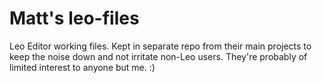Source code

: # Matt's leo-files
Leo Editor working files. Kept in separate repo from their main projects to keep the noise down and not irritate non-Leo users. They're probably of limited interest to anyone but me. :)
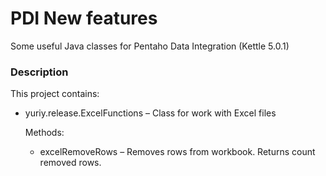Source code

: # PDI New features
Some useful Java classes for Pentaho Data Integration (Kettle 5.0.1)

### Description

This project contains:

* yuriy.release.ExcelFunctions – Class for work with Excel files

	Methods:
	
	* excelRemoveRows – Removes rows from workbook. Returns count removed rows.
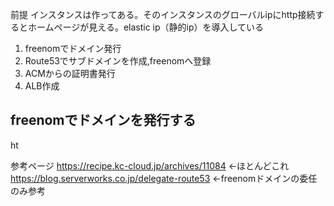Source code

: 前提
インスタンスは作ってある。そのインスタンスのグローバルipにhttp接続するとホームページが見える。elastic ip（静的ip）を導入している

1. freenomでドメイン発行
2. Route53でサブドメインを作成,freenomへ登録
3. ACMからの証明書発行
4. ALB作成

## freenomでドメインを発行する
ht

参考ページ
https://recipe.kc-cloud.jp/archives/11084
<-ほとんどこれ
https://blog.serverworks.co.jp/delegate-route53
<-freenomドメインの委任のみ参考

What is being asked — Could you return every line from the entries above in which the string "https" occurs?

Exercise answer —
https://recipe.kc-cloud.jp/archives/11084
https://blog.serverworks.co.jp/delegate-route53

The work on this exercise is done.